Nous émouvoir devant la fatalité
Ces coeurs brisés ont la faculté de nous émouvoir en faisant vibrer notre besoin d’accomplissement, et notre indignation devant la fatalité. Assister comme témoin à une rencontre et à la naissance de l’idylle transporte de joie. Ensuite demeurer impuissant devant l’adversité, que celle-ci s’appelle la haine entre deux familles, la femme déjà promise, le Devoir ou la Mort, est accablant. Tiraillé, le spectateur demeure extérieur aux événements, et sa compassion ou son indignation restent sans effet sur l’implacable déroulement du drame. En dépit sa proximité avec le couple protagoniste, il reste hélas comme bâillonné et ligoté face au déchaînement d’hostilités. Il aimerait crier pour tout arrêter, revenir en arrière. Mais c’est impossible, on ne lui rend la main que lorsque le drame s’est accompli. Il ne reste alors que les larmes pour pleurer, et une voix pour crier à l’injustice. Avec un matériel de départ de qualité, une bonne partition tire une émotion maximale en alternant moments intimistes et moments forts.
Il n’y a pas que chez les nobles et les nantis qu’on souffre d’amour. À l’instar de Roméo poussé à s’éloigner de Juliette à cause des rivalités entre les familles, des obstacles se dressent aussi parmi les humbles. Puisant aussi ses origines dans la pièce de Shakespeare, West Side Story (1957) dénonce le racisme entre blancs et portoricains comme la source du gâchis entre Tony et Maria. Madame Butterfly (1905) de Puccini, sa descendante Miss Saigon (1989) de Boublil-Schönberg, baignent dans les mêmes eaux thématiques. Ensemble, ils dénoncent le pouvoir destructeur de la différence érigée en barrière. Le racisme, la haine tuent, et la fleur fragile de l’amour n’y résiste pas. Et si l’exemple tragique de ces protagonistes avaient contribué à assagir les foules ? On peut le penser: au-delà de la Mort, leur souvenir vit tendrement dans le coeur de chacun de nous.

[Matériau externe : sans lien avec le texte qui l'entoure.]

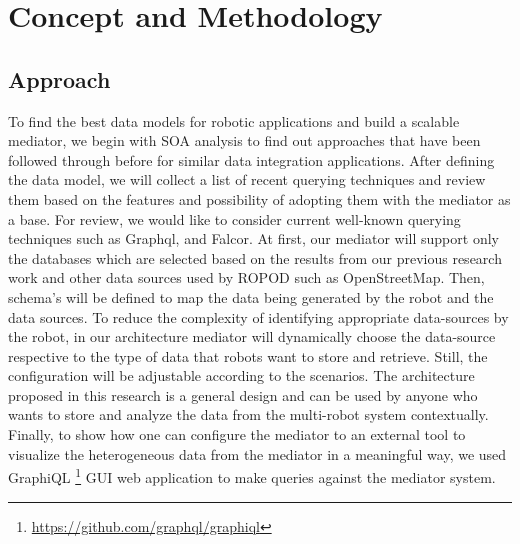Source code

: 

	\let\cleardoublepage\clearpage
\chapter{Concept and Methodology}\label{sec:concept_and_methodology}

\section{Approach}\label{sec:approach}
To find the best data models for robotic applications and build a scalable mediator, we begin with SOA analysis to find out approaches that have been followed through before for similar data integration applications. After defining the data model, we will collect a list of recent querying techniques and review them based on the features and possibility of adopting them with the mediator as a base.  For review, we would like to consider current well-known querying techniques such as Graphql, and Falcor. At first, our mediator will support only the databases which are selected based on the results from our previous research work \cite{ravichandranworkbench} and other data sources used by ROPOD such as OpenStreetMap. Then, schema's will be defined to map the data being generated by the robot and the data sources. To reduce the complexity of identifying appropriate data-sources by the robot, in our architecture mediator will dynamically choose the data-source respective to the type of data that robots want to store and retrieve. Still, the configuration will be adjustable according to the scenarios. The architecture proposed in this research is a general design and can be used by anyone who wants to store and analyze the data from the multi-robot system contextually. Finally, to show how one can configure the mediator to an external tool to visualize the heterogeneous data from the mediator in a meaningful way, we used GraphiQL \footnote{\href{https://github.com/graphql/graphiql}{https://github.com/graphql/graphiql}} GUI web application to make queries against the mediator system.


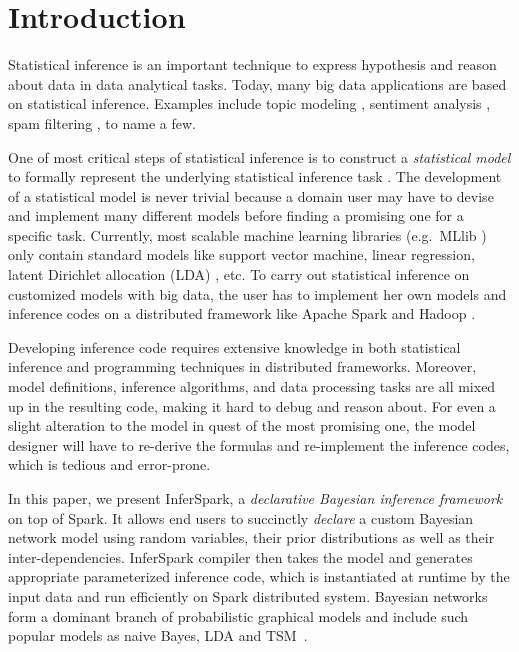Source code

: 
\section{Introduction}
\label{sec:intro}


Statistical inference is an important technique to express hypothesis and
reason about data in data analytical tasks.  Today, many big data applications
are based on statistical inference. Examples include topic modeling
\cite{blei2003latent,Titov2008a}, sentiment analysis \cite{Titov2008b,
Jo2011,tsm}, spam filtering \cite{spam}, to name a few.


One of most critical steps of statistical inference is to construct a
\emph{statistical model} to formally represent the underlying statistical
inference task \cite{cox}. The development of a statistical
model is never trivial because a domain user may have to devise and
implement many  different models before finding a promising one for a specific
task.  Currently, most scalable machine learning libraries (e.g.~MLlib \cite{mllib}) only
contain standard models like support vector machine, linear regression, latent
Dirichlet allocation (LDA) \cite{blei2003latent}, etc.  
To carry out statistical inference on
customized models with big data, the user has to implement her own models and
inference codes on a distributed framework like Apache Spark
\cite{Zaharia:2010:SCC:1863103.1863113} and Hadoop \cite{hadoop}.

Developing inference code requires extensive knowledge in both statistical
inference and programming techniques in distributed frameworks.  Moreover,
model definitions, inference algorithms, and data processing tasks are all
mixed up in the resulting code, making it hard to debug and reason about.  For
even a slight alteration to the model in quest of the most promising one, the
model designer will have to re-derive the formulas and re-implement the
inference codes, which is tedious and error-prone. 

In this paper, we present InferSpark, a \emph{declarative Bayesian inference
framework} on top of Spark. It allows end users to succinctly {\em declare} a
 custom Bayesian network model using random variables, 
their prior distributions as well as
their inter-dependencies. InferSpark compiler then takes the model and generates
appropriate parameterized inference code, which is instantiated at runtime
by the input data and run efficiently on Spark distributed system.
Bayesian networks form a dominant branch of probabilistic graphical models
and include such popular models as naive Bayes, LDA and TSM~\cite{tsm}.

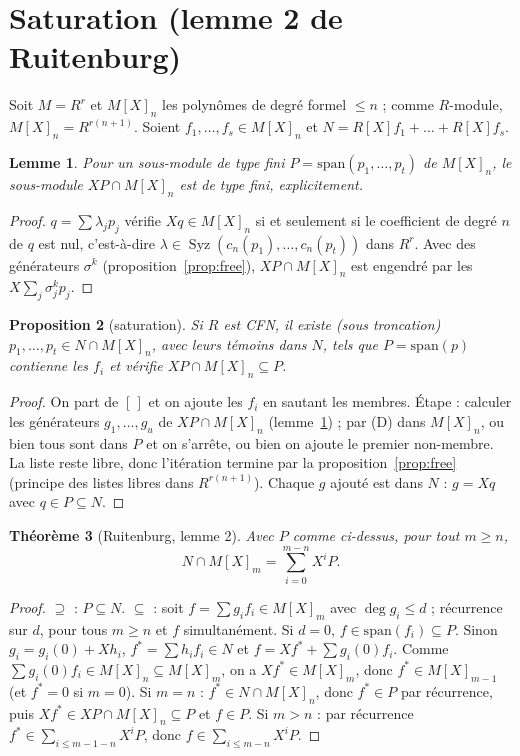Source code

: \documentclass[11pt]{amsart}
\newtheorem{theorem}{Théorème}
\newtheorem{proposition}[theorem]{Proposition}
\newtheorem{lemma}[theorem]{Lemme}
\theoremstyle{definition}
\theoremstyle{remark}
\DeclareMathOperator{\Syz}{Syz}
\newcommand{\sm}{\mathrm{span}}
\begin{document}
\section{Saturation (lemme 2 de Ruitenburg)}\label{sec:sat}

Soit $M=R^r$ et $M[X]_n$ les polynômes de degré formel $\le n$ ; comme
$R$-module, $M[X]_n=R^{r(n+1)}$. Soient $f_1,\dots,f_s\in M[X]_n$ et
$N=R[X]f_1+\dots+R[X]f_s$.

\begin{lemma}\label{lem:step}
Pour un sous-module de type fini $P=\sm(p_1,\dots,p_t)$ de $M[X]_n$,
le sous-module $XP\cap M[X]_n$ est de type fini, explicitement.
\end{lemma}

\begin{proof}
$q=\sum\lambda_jp_j$ vérifie $Xq\in M[X]_n$ si et seulement si le
coefficient de degré $n$ de $q$ est nul, c'est-à-dire
$\lambda\in\Syz(c_n(p_1),\dots,c_n(p_t))$ dans $R^r$. Avec des
générateurs $\sigma^k$ (proposition~\ref{prop:free}), $XP\cap M[X]_n$
est engendré par les $X\sum_j\sigma^k_jp_j$.
\end{proof}

\begin{proposition}[saturation]\label{prop:sat}
Si $R$ est CFN, il existe (sous troncation) $p_1,\dots,p_t\in N\cap M[X]_n$,
avec leurs témoins dans $N$, tels que $P=\sm(p)$ contienne les $f_i$ et
vérifie $XP\cap M[X]_n\subseteq P$.
\end{proposition}

\begin{proof}
On part de $[\,]$ et on ajoute les $f_i$ en sautant les membres. Étape :
calculer les générateurs $g_1,\dots,g_u$ de $XP\cap M[X]_n$
(lemme~\ref{lem:step}) ; par (D) dans $M[X]_n$, ou bien tous sont dans
$P$ et on s'arrête, ou bien on ajoute le premier non-membre. La liste
reste libre, donc l'itération termine par la
proposition~\ref{prop:free} (principe des listes libres dans
$R^{r(n+1)}$). Chaque $g$ ajouté est dans $N$ : $g=Xq$ avec $q\in P\subseteq N$.
\end{proof}

\begin{theorem}[Ruitenburg, lemme 2]\label{thm:sat}
Avec $P$ comme ci-dessus, pour tout $m\ge n$,
\[N\cap M[X]_m=\textstyle\sum_{i=0}^{m-n}X^iP.\]
\end{theorem}

\begin{proof}
$\supseteq$ : $P\subseteq N$. $\subseteq$ : soit $f=\sum g_if_i\in M[X]_m$
avec $\deg g_i\le d$ ; récurrence sur $d$, pour tous $m\ge n$ et $f$
simultanément. Si $d=0$, $f\in\sm(f_i)\subseteq P$. Sinon
$g_i=g_i(0)+Xh_i$, $f^*=\sum h_if_i\in N$ et $f=Xf^*+\sum g_i(0)f_i$.
Comme $\sum g_i(0)f_i\in M[X]_n\subseteq M[X]_m$, on a $Xf^*\in M[X]_m$,
donc $f^*\in M[X]_{m-1}$ (et $f^*=0$ si $m=0$). Si $m=n$ : $f^*\in N\cap M[X]_n$,
donc $f^*\in P$ par récurrence, puis $Xf^*\in XP\cap M[X]_n\subseteq P$
et $f\in P$. Si $m>n$ : par récurrence $f^*\in\sum_{i\le m-1-n}X^iP$,
donc $f\in\sum_{i\le m-n}X^iP$.
\end{proof}
\end{document}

Et en musique et chansons, le message est encore plus bouleversant
Le drame survient aussi lorsque l’amour intense s’aventure vers des rives inconnues. Le maure Othello, dans l’opéra de Verdi Otello (1887) d’après Shakespeare, est indéniablement amoureux de son épouse Desdémone. Mais manipulé par l’infâme Iago, il en vient à douter de l’honnêteté de celle-ci et la tue. S’apercevant de la méprise, il ne lui reste qu’à assumer son désespoir: La jalousie a accompli son oeuvre néfaste. Du côté de Broadway, Passion (1994) de Stephen Sondheim, explore l’étrange relation d’une femme laide et passionnée qui déclare son amour à un bel officier déjà comblé par ailleurs. Surpris, ce dernier confesse ne jamais avoir connu une relation d’une telle intensité. La beauté, et l’amour qu’elle inspire, résident non dans l’enveloppe charnelle comme on le croit, mais dans les âmes. Malade, la femme laide succombe, en ayant marqué à jamais son partenaire. Autres temps, autres lieux : Dans la province française, à Cherbourg exactement, une jeune femme et un jeune homme auraient aimé vivre simplement leur aventure. Mais voilà, on est au tournant des années 50–60 et lui doit partir pour l’armée en Algérie, ignorant qu’elle est enceinte. L’éloignement et la précarité consomment une rupture qu’ils n’ont pas désirée, mais plutôt subie. Les parapluies de Cherbourg (1964 au cinéma) de Jacques Demy et Michel Legrand, s’achèvent amèrement sur le constat d’une idylle gâchée entre deux êtres promis l’un à l’autre. Malgré toutes leurs tentatives pour tenir leur promesse, le destin leur était contraire. Face à cet échec regrettable, le spectateur sort dévasté de l’occasion manquée.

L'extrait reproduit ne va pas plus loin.